Saved entries
■ ■ ■
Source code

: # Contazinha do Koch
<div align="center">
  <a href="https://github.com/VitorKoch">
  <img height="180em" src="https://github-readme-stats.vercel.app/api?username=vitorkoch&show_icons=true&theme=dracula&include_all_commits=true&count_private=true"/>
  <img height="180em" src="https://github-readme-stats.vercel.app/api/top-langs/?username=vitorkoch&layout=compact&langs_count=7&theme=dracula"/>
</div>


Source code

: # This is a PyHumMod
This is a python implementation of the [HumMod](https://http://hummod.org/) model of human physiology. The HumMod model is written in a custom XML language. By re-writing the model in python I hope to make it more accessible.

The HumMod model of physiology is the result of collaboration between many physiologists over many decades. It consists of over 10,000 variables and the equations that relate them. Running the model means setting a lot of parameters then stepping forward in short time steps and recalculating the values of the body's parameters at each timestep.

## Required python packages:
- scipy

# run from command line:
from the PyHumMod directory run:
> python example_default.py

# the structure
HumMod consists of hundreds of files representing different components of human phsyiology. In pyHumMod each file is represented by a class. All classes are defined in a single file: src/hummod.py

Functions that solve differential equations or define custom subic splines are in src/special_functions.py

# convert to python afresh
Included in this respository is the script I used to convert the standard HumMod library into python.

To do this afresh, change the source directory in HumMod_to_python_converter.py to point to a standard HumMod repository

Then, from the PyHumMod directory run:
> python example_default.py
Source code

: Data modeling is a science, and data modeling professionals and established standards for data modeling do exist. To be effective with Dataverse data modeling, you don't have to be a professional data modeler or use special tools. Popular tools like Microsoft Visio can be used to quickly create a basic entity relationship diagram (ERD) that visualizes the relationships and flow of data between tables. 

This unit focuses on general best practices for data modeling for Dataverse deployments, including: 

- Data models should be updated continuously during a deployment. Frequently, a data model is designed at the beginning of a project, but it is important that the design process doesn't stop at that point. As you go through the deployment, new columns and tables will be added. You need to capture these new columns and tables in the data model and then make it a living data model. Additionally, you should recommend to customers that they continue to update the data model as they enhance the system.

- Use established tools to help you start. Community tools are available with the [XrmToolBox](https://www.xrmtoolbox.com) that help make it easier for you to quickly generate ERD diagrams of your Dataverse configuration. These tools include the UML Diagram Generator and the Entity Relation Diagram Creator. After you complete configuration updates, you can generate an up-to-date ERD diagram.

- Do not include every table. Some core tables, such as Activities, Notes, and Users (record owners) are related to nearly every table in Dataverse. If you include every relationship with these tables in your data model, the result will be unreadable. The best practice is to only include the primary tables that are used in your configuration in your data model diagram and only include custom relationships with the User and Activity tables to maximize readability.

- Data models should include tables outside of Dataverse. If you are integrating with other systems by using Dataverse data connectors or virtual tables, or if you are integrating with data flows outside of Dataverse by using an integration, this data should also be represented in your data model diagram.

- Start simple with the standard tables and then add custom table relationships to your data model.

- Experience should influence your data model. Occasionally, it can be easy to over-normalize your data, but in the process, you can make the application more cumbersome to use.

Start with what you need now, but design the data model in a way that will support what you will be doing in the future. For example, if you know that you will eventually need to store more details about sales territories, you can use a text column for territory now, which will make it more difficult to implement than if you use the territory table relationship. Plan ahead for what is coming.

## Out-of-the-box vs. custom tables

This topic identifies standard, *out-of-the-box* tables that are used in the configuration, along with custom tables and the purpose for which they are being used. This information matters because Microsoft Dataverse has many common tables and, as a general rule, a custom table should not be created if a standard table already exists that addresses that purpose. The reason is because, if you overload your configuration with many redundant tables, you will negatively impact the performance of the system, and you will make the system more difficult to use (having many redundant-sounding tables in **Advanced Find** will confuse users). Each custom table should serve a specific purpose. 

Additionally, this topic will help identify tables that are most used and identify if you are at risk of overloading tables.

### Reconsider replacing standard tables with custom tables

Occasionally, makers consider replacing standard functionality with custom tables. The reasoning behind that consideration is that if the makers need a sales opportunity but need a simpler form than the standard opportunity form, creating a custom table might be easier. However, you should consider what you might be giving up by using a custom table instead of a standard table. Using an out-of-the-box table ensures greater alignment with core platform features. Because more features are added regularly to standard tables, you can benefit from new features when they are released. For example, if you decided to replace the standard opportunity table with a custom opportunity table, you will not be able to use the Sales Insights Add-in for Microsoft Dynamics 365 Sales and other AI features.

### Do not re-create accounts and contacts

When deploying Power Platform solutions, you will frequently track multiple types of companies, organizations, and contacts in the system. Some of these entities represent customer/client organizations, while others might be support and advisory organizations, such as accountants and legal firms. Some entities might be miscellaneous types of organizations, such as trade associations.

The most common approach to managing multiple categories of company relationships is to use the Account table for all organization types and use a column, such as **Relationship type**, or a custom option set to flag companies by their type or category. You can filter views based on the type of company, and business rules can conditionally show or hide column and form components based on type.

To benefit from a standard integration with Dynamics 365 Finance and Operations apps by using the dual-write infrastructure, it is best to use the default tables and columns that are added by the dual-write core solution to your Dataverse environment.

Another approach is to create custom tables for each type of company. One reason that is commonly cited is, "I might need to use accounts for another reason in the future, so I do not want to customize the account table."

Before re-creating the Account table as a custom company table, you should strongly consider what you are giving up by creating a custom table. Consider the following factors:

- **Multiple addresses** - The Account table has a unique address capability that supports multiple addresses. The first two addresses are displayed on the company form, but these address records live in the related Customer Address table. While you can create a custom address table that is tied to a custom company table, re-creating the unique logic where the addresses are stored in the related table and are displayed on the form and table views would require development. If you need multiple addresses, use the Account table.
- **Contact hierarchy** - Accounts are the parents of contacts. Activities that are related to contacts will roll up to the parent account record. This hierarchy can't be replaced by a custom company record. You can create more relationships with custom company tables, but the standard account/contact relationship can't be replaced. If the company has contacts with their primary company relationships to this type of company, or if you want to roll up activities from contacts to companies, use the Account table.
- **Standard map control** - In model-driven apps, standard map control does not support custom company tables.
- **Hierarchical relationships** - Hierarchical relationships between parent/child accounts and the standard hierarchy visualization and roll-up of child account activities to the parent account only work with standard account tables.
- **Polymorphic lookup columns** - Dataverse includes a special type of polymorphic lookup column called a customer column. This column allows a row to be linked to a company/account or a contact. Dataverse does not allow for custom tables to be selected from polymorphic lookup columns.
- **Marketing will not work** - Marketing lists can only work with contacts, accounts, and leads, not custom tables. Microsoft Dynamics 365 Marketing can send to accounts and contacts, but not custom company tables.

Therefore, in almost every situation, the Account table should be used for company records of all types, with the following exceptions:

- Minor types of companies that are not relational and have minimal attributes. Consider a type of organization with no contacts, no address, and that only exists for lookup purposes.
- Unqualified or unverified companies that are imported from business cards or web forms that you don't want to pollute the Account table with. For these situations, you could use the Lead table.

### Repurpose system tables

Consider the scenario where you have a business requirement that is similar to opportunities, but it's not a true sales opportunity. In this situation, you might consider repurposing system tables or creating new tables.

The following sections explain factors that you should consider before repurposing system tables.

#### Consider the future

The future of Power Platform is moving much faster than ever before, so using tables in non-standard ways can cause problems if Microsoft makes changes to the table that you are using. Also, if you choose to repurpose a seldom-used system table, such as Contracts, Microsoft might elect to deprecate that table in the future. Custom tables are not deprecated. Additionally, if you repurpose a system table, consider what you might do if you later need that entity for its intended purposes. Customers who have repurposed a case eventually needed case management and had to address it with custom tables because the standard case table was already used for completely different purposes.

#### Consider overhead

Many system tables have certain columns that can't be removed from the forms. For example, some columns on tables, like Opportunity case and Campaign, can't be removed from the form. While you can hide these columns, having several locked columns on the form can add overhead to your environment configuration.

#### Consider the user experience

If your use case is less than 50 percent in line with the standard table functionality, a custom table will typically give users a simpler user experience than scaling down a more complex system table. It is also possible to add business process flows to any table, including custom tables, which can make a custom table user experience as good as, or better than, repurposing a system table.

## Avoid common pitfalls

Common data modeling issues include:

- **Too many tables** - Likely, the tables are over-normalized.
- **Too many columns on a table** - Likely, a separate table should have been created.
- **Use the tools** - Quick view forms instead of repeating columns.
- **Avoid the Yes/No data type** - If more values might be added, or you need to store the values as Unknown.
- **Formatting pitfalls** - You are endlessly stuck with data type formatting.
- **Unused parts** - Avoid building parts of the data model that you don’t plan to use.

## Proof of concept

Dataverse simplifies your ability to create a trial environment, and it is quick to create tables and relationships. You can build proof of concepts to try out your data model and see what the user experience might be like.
■ ■ ■
WHAT TO WORK ON
Filter the data, keeping only the lines that contain "following".

YOUR SOLUTION
Before re-creating the Account table as a custom company table, you should strongly consider what you are giving up by creating a custom table. Consider the following factors:
Therefore, in almost every situation, the Account table should be used for company records of all types, with the following exceptions:
The following sections explain factors that you should consider before repurposing system tables.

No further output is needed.